It's funny, Andong's main attraction is Hahoe villiage, a traditional preserved folk villiage just outside of the main city, but in five months it's about the only big Andong cultural site I hadn't seen. However, this made it all the more enjoyable to experience something new for the first time with my parents.

Hahoe rests on a penninsula-shaped curve of land along the Nakdong river, the same river that flows down through the Andong dam and past my house. It's been very fortunate as well, in that it wasn't wiped out like many such places during the Korean war, so it preserves the feel for the old way of life.

Hahoe isn't a relic town on display, however. It's still an active community where people live their lives, and in that sense it feels both truely authentic and slightly unsettling. I wasn't sure, peering through a gate to a house courtyard, if I should wander in to get a closer look, or if it would be bothersome.
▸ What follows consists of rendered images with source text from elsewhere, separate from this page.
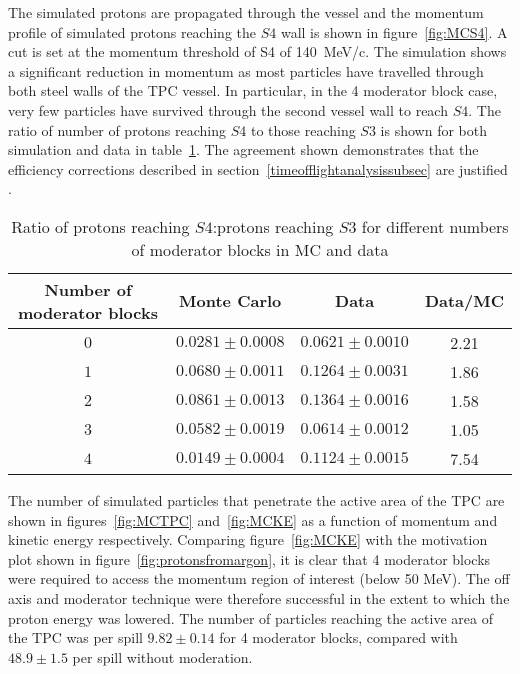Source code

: The simulated protons are propagated through the vessel and the momentum profile of simulated protons reaching the $\mathit{S4}$ wall is shown in figure~\ref{fig:MCS4}. A cut is set at the momentum threshold of S4 of 140~MeV/c. The simulation shows a significant reduction in momentum as most particles have travelled through both steel walls of the TPC vessel. In particular, in the 4 moderator block case, very few particles have survived through the second vessel wall to reach $\mathit{S4}$. The ratio of number of protons reaching $\mathit{S4}$ to those reaching $\mathit{S3}$ is shown for both simulation and data in table~\ref{tab:ratios}. The agreement shown demonstrates that the efficiency corrections described in section~\ref{timeofflightanalysissubsec} are justified .

\begin{table}
  \centering
  \caption{Ratio of protons reaching $\mathit{S4}$:protons reaching $\mathit{S3}$ for different numbers of moderator blocks in MC and data}
  \begin{tabular}{|c|c|c|c|}
    \hline
    Number of moderator blocks & Monte Carlo & Data & Data/MC\\
    \hline
    $0$ & $0.0281 \pm 0.0008$ & $0.0621 \pm 0.0010$ & 2.21 \\
    $1$ & $0.0680 \pm 0.0011$ & $0.1264 \pm 0.0031$ & 1.86 \\
    $2$ & $0.0861 \pm 0.0013$ & $0.1364 \pm 0.0016$ & 1.58 \\
    $3$ & $0.0582 \pm 0.0019$ & $0.0614 \pm 0.0012$ & 1.05 \\
    $4$ & $0.0149 \pm 0.0004$ & $0.1124 \pm 0.0015$ & 7.54\\
    \hline
  \end{tabular}
  \label{tab:ratios}
\end{table}

The number of simulated particles that penetrate the active area of the TPC are shown in figures~\ref{fig:MCTPC} and~\ref{fig:MCKE} as a function of momentum and kinetic energy respectively. Comparing figure~\ref{fig:MCKE} with the motivation plot shown in figure~\ref{fig:protonsfromargon}, it is clear that 4 moderator blocks were required to access the momentum region of interest (below 50 MeV). The off axis and moderator technique were therefore successful in the extent to which the proton energy was lowered.
The number of particles reaching the active area of the TPC was  per spill $9.82 \pm  0.14$ for 4 moderator blocks, compared with $48.9 \pm 1.5$ per spill without moderation.

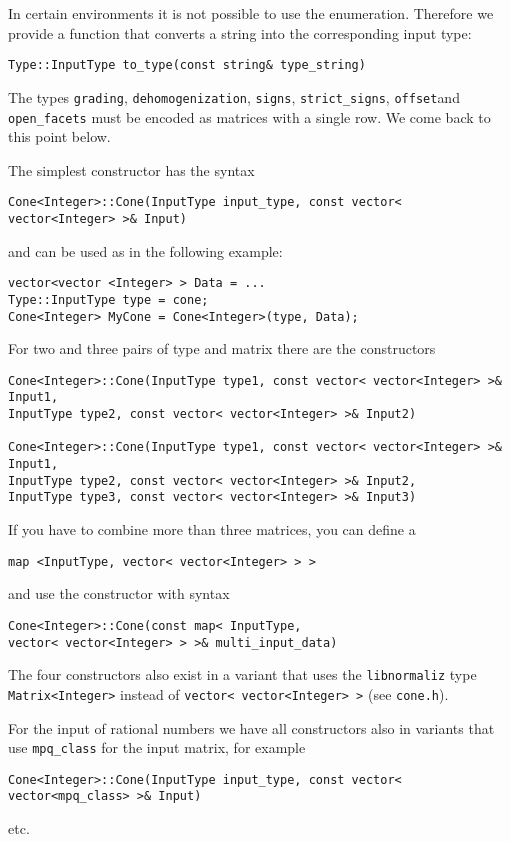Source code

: \begin{small}
In certain environments it is not possible to use the enumeration. Therefore we provide a function that converts a string into the corresponding input type:
\begin{Verbatim}
Type::InputType to_type(const string& type_string)
\end{Verbatim}

The types \verb|grading|, \verb|dehomogenization|, \verb|signs|, \verb|strict_signs|, \verb|offset|and \verb|open_facets| must be encoded as matrices with a single row. We come back to this point below.

The simplest constructor has the syntax
\begin{Verbatim}
Cone<Integer>::Cone(InputType input_type, const vector< vector<Integer> >& Input)
\end{Verbatim}
and can be used as in the following example:
\begin{Verbatim}
vector<vector <Integer> > Data = ...
Type::InputType type = cone;
Cone<Integer> MyCone = Cone<Integer>(type, Data);
\end{Verbatim}
For two and three pairs of type and matrix there are the constructors
\begin{Verbatim}
Cone<Integer>::Cone(InputType type1, const vector< vector<Integer> >& Input1,
InputType type2, const vector< vector<Integer> >& Input2)

Cone<Integer>::Cone(InputType type1, const vector< vector<Integer> >& Input1,
InputType type2, const vector< vector<Integer> >& Input2,
InputType type3, const vector< vector<Integer> >& Input3)
\end{Verbatim}

If you have to combine more than three matrices, you can define a
\begin{Verbatim}
map <InputType, vector< vector<Integer> > >
\end{Verbatim}
and use the constructor with syntax
\begin{Verbatim}
Cone<Integer>::Cone(const map< InputType, 
vector< vector<Integer> > >& multi_input_data)
\end{Verbatim}

The four constructors also exist in a variant that uses the \verb|libnormaliz| type \verb|Matrix<Integer>| instead of \verb|vector< vector<Integer> >| (see \verb|cone.h|).

For the input of rational numbers we have all constructors also in variants that use \verb|mpq_class| for the input matrix, for example
\begin{Verbatim}
Cone<Integer>::Cone(InputType input_type, const vector< vector<mpq_class> >& Input)
\end{Verbatim}
etc.


\end{small}

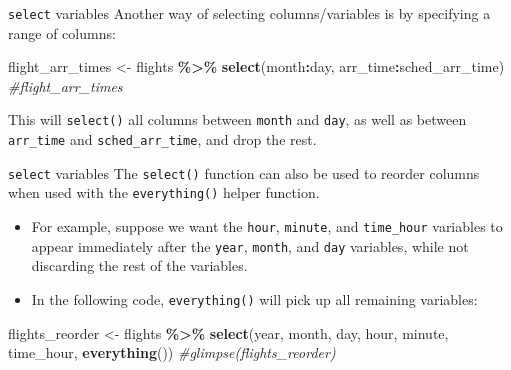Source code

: \documentclass[
  ignorenonframetext,
]{beamer}
\newenvironment{Shaded}{\begin{snugshade}}{\end{snugshade}}
\newcommand{\CommentTok}[1]{\textcolor[rgb]{0.56,0.35,0.01}{\textit{#1}}}
\newcommand{\FunctionTok}[1]{\textcolor[rgb]{0.13,0.29,0.53}{\textbf{#1}}}
\newcommand{\NormalTok}[1]{#1}
\newcommand{\OtherTok}[1]{\textcolor[rgb]{0.56,0.35,0.01}{#1}}
\newcommand{\SpecialCharTok}[1]{\textcolor[rgb]{0.81,0.36,0.00}{\textbf{#1}}}
\begin{document}
\begin{frame}[fragile]{\texttt{select} variables}
\protect\hypertarget{select-variables-2}{}
Another way of selecting columns/variables is by specifying a range of
columns:

\tiny

\begin{Shaded}
\begin{Highlighting}[]
\NormalTok{flight\_arr\_times }\OtherTok{\textless{}{-}}\NormalTok{ flights }\SpecialCharTok{\%\textgreater{}\%} \FunctionTok{select}\NormalTok{(month}\SpecialCharTok{:}\NormalTok{day, arr\_time}\SpecialCharTok{:}\NormalTok{sched\_arr\_time)}
\CommentTok{\#flight\_arr\_times}
\end{Highlighting}
\end{Shaded}

\normalsize

This will \texttt{select()} all columns between \texttt{month} and
\texttt{day}, as well as between \texttt{arr\_time} and
\texttt{sched\_arr\_time}, and drop the rest.
\end{frame}

\begin{frame}[fragile]{\texttt{select} variables}
\protect\hypertarget{select-variables-3}{}
The \texttt{select()} function can also be used to reorder columns when
used with the \texttt{everything()} helper function.

\begin{itemize}
\item
  For example, suppose we want the \texttt{hour}, \texttt{minute}, and
  \texttt{time\_hour} variables to appear immediately after the
  \texttt{year}, \texttt{month}, and \texttt{day} variables, while not
  discarding the rest of the variables.
\item
  In the following code, \texttt{everything()} will pick up all
  remaining variables:
\end{itemize}

\tiny

\begin{Shaded}
\begin{Highlighting}[]
\NormalTok{flights\_reorder }\OtherTok{\textless{}{-}}\NormalTok{ flights }\SpecialCharTok{\%\textgreater{}\%} 
  \FunctionTok{select}\NormalTok{(year, month, day, hour, minute, time\_hour, }\FunctionTok{everything}\NormalTok{())}
\CommentTok{\#glimpse(flights\_reorder)}
\end{Highlighting}
\end{Shaded}

\normalsize
\end{frame}
\end{document}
But the sense of that concern faded quite quickly after a bit of wandering and taking it in. The people living there are clearly very accustomed to visitors, as people from around the country come every every day, especially on weekends. Informational boards in Korean and English mark the more famous houses, so the village is very accomodating and very proud of their legacy.
As the villiage curves along the river, so does the whole town seem to curve and flow in everything from the paths to the roofs. There was no one plan or structure to the whole of the place, and manuvering through wide and narrow roadways, in and out of courtyards, it lost the sense of rigidity modern towns adopt in their network design.

The most stunning sight of Hahoe, to me, is a 600 year old zelkova tree tucked away down a single path in a central part of the village, home to a fertility goddess. With branches the size of tree trunks, it appeared to be a cluster of several trees in passing on the other side of the wall. All around it are lengths of rope, twisted with paper messages and wishes. Mom wrote down a message requesting grandchildren. I wrote a message counteracting that and tied it around hers. That was close.
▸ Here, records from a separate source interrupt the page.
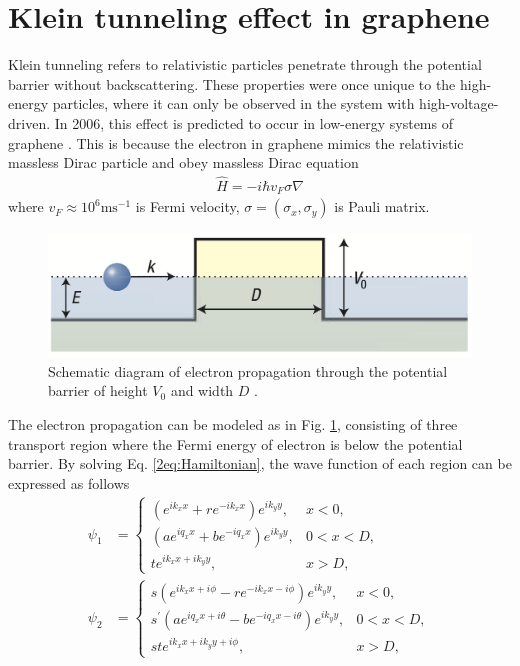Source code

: \section{Klein tunneling effect in graphene} \label{2sec:klein effect}
    Klein tunneling refers to relativistic particles penetrate through the potential barrier without backscattering.
    These properties were once unique to the high-energy particles, where it can only be observed in the system with high-voltage-driven.
    In 2006, this effect is predicted to occur in low-energy systems of graphene \cite{Katsnelson2006a}.
    This is because the electron in graphene mimics the relativistic massless Dirac particle and obey massless Dirac equation
    \begin{align} \label{2eq:Hamiltonian}
        \hat{H} = -i\hbar v_F \sigma \nabla 
    \end{align}
    where $v_F \approx 10^6 \mathrm{ms^{-1}}$ is Fermi velocity, $\sigma = (\sigma_x, \sigma_y)$ is Pauli matrix. 
    \begin{figure}[H]
        \centering
        \includegraphics[width=0.7\linewidth]{fig/Chap 2/electron propagation.png}
        \caption{Schematic diagram of electron propagation through the potential barrier of height $V_0$ and width $D$ \cite{Katsnelson2006a}.}
        \label{2fig:electron propagation}
    \end{figure}
    The electron propagation can be modeled as in Fig. \ref{2fig:electron propagation}, consisting of three transport region where the Fermi energy of electron is below the potential barrier.
    By solving Eq. \ref{2eq:Hamiltonian}, the wave function of each region can be expressed as follows
    \begin{equation} \label{2eq:wave function}
        \begin{aligned}
            \psi_1 &= \begin{cases} (e^{ik_x x}+re^{-ik_x x})e^{ik_y y}, &x<0,\\
                (ae^{i q_x x}+be^{-i q_x x})e^{ik_y y},  &0<x<D,\\
                te^{ik_x x + ik_y y},  &x>D,
                \end{cases}\\
            \psi_2 &= \begin{cases} s(e^{ik_x x+i \phi}-re^{-ik_x x-i \phi})e^{ik_y y},  &x<0,\\
                s^\prime(ae^{i q_x x+ i \theta}-be^{-i q_x x- i \theta})e^{ik_y y}, &0<x<D,\\
                ste^{ik_x x + ik_y y+ i \phi}, &x>D,
                \end{cases}
        \end{aligned}
    \end{equation}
It was the perfect way to close out the week with both of my parents, in a very quite and relaxing place where we could soak in Korea's culture and walk together without the feeling rushed or burdened by time.
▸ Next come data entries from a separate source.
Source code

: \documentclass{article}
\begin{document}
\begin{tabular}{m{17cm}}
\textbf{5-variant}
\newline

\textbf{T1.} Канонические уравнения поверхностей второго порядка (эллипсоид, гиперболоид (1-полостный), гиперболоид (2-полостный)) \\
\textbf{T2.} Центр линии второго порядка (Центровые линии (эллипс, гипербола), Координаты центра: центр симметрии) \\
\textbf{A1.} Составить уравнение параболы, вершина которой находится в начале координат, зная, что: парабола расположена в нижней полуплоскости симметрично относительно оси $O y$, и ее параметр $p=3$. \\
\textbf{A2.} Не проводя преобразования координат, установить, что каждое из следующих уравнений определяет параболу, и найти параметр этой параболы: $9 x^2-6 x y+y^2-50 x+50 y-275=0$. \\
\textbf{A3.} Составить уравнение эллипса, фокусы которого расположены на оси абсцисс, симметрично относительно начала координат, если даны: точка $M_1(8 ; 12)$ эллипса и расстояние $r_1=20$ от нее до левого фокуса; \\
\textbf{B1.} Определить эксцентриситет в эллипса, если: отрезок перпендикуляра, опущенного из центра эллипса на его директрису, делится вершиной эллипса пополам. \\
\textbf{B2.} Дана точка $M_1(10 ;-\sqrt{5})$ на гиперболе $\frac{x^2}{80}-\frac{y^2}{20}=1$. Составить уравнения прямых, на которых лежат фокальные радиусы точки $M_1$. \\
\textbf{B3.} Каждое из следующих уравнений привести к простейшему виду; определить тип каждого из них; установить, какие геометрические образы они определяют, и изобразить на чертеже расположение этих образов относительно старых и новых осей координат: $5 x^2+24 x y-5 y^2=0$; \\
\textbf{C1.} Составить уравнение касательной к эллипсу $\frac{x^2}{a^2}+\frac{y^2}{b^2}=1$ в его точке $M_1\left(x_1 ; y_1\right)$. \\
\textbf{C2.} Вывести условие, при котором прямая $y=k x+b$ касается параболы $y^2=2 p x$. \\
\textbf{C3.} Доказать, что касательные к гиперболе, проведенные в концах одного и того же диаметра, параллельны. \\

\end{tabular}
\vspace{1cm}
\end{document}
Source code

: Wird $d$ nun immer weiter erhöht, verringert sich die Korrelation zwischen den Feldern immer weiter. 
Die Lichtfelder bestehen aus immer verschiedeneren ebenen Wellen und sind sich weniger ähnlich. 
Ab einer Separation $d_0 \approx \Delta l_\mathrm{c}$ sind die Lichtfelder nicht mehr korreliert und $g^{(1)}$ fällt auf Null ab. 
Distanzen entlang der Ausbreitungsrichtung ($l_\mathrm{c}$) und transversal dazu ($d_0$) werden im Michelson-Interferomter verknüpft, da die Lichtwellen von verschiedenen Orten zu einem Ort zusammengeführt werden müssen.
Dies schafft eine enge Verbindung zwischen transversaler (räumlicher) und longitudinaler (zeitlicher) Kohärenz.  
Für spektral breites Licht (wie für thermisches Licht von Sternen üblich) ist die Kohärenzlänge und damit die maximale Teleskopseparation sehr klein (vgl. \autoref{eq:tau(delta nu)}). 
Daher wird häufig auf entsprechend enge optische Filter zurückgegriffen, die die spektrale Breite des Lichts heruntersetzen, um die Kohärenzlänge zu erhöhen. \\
Just a short ways outside of the village is a mask museum (surrounded by countless vendors and plenty of good food), which was a great escape from the heat. I had thought, perhaps, the museum would be devoted to the Hahoe masks alone, but it's split into three parts: Korea, Asia, and World masks. I hadn't quite known the changing degree of masks throughout Korea, for the Hahoe masks are so iconic that I had just assumed that they were the most recognized style.

Though we did indeed get a closer look at the Hahoe mask tradition, we also got to see the differences from region to region- which couldn't have been more different.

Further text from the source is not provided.